The most talented data engineer I know, and my first manager, is a man that loves cooking. I mean, you might think you love cooking, but this guy loves cooking. The most excited text message I received this year was from him, proudly sharing the goddamn analytics on the heat distribution of chicken in his oven with his newly imported thermometer. We're talking about a culinary madman, capable of anything. The first book he gave me was not remotely related to any technical stack we ran, but was instead a 2,438 page manifesto on cooking. My current relationship is built on the back of a meal he advised me to prepare on the third date.
Every day, we would step out of the office to get some coffee, and on at least three separate occasions we ended up talking about the difficulty of running a top-tier kitchen. And, most shockingly, on all of those occasions, he professed an admiration for the complexity required for McDonald's to run.
At first, this startled me - McDonald's! I enjoy myself a mediocre burger as much as the next guy fresh out of university, but the man that graphs the cooking of his chicken is impressed by the place that hungover college students go for their nutrition? Well, it turns out that even if you don't hold the quality of the output in particularly high regard, the optimizations and discipline required to ensure that two different acne-ridden teens with wildly varied education levels, separated by oceans, are capable of producing the same burger are non-trivial to say the least.
The man in question catches up on this blog every few weeks, and will be horrified to discover that when you tell a young, impressionable engineer anything, they're going to think about it for three years and then write their own manifesto.

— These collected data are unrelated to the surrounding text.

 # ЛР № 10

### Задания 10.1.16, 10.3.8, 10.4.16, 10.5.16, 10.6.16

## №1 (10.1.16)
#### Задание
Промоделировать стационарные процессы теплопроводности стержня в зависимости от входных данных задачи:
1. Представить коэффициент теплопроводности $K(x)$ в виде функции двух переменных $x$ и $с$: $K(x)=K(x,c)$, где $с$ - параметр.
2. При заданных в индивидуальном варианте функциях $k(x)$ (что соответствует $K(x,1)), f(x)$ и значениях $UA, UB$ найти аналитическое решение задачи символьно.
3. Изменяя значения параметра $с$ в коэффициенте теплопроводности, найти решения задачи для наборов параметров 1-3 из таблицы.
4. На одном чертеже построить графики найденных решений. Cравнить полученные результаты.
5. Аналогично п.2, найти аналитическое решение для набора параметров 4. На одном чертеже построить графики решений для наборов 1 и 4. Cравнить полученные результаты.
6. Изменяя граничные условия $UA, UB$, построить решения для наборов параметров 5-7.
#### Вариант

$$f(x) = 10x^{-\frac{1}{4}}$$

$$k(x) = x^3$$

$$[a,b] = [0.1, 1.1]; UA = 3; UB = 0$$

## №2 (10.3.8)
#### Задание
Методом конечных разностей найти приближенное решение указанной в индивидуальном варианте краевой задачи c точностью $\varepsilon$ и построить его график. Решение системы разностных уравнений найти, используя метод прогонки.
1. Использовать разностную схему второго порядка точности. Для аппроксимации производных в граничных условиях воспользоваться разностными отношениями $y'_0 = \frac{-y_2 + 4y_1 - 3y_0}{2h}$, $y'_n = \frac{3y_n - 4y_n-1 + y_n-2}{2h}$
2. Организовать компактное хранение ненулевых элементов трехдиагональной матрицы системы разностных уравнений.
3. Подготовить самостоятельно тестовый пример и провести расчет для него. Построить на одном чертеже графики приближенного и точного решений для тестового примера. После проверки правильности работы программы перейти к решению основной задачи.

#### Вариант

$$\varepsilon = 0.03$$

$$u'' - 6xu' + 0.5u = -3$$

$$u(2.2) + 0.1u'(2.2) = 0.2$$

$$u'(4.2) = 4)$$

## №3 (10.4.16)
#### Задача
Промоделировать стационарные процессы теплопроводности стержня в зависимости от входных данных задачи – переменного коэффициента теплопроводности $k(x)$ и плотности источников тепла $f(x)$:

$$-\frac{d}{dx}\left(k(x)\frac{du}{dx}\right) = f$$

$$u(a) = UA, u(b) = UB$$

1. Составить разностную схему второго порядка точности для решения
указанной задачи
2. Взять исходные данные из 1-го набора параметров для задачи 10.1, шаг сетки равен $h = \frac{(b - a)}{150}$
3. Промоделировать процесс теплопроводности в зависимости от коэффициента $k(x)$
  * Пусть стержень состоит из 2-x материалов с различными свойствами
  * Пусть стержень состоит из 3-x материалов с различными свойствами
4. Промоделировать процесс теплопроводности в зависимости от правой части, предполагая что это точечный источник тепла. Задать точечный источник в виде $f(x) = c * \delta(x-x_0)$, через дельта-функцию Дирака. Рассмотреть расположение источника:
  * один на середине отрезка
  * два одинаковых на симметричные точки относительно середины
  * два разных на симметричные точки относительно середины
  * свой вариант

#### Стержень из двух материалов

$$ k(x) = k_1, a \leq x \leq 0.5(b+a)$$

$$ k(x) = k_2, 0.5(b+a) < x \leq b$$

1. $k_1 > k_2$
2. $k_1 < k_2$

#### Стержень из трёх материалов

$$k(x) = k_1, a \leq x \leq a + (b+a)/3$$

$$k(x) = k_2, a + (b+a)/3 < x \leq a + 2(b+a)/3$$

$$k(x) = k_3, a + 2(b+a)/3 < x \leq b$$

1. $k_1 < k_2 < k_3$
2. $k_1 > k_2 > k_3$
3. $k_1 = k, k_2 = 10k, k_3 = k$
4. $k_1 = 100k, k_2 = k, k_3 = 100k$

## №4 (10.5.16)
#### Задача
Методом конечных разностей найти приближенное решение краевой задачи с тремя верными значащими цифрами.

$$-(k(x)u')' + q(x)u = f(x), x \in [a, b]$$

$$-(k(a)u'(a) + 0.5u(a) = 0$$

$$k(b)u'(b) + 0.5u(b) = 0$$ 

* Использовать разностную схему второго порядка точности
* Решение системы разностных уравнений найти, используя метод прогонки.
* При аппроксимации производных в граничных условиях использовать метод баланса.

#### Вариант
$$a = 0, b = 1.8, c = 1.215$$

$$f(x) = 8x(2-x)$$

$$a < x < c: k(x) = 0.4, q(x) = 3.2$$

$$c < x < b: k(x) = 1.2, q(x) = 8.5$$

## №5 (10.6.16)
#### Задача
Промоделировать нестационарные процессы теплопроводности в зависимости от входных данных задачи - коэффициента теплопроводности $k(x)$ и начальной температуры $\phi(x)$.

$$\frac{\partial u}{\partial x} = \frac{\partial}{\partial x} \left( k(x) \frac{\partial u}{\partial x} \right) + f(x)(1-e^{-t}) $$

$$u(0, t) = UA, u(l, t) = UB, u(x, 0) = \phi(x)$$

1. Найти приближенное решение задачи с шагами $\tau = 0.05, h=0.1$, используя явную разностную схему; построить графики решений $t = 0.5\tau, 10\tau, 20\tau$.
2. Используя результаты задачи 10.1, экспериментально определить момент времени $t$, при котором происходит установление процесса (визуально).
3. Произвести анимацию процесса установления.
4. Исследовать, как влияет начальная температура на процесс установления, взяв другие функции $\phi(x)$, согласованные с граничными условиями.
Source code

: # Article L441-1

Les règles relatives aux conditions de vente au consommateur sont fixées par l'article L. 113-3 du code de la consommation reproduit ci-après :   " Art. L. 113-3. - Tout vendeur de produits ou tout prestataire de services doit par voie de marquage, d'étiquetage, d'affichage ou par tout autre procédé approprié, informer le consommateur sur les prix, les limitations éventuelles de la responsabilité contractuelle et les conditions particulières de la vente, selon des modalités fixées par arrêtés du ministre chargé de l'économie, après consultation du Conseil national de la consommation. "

A Brief Glimpse Into The C-Suite Mindset
Many years ago, trying to figure out what the goddamn hell is going on in the tech industry, I ended up reading The Phoenix Project. This isn't the main point of bringing the book up, but let's take a brief detour to appreciate how bizarre some parts of it are. Here's the blurb:
Bill is an IT manager at Parts Unlimited. It's Tuesday morning and on his drive into the office, Bill gets a call from the CEO.
The company's new IT initiative, code named Phoenix Project, is critical to the future of Parts Unlimited, but the project is massively over budget and very late. The CEO wants Bill to report directly to him and fix the mess in ninety days or else Bill's entire department will be outsourced.
With the help of a prospective board member and his mysterious philosophy of The Three Ways, Bill starts to see that IT work has more in common with manufacturing plant work than he ever imagined. With the clock ticking, Bill must organize work flow streamline interdepartmental communications, and effectively serve the other business functions at Parts Unlimited.
That's right, there's a whole genre of corporate fanfiction out there. Was it useful to read? Yes. Does it miss some of the real barriers to organizations improving? Yes, which I should talk about in another article. Was it cringe-inducing at points? Hell yes.
“I’d use that information to drive our production schedule, so we can manage our supply and demand curves. We’d keep the right products on the right store shelves and keep them stocked. Our revenue per customer would go through the roof. Our average order sizes would go up. We’d finally increase our market share and start beating the competition again.”
As she’s telling us this, she looks animated and excited.
Oh baby, average order size would go up? I couldn't be more animated and excited. It should not surprise anyone that it required a CTO to unironically write the prose above. It's almost surprising that the next page doesn't talk about how the newfound synergies between the infrastructure team and the developers have made the protagonist positively turgid. But I digress.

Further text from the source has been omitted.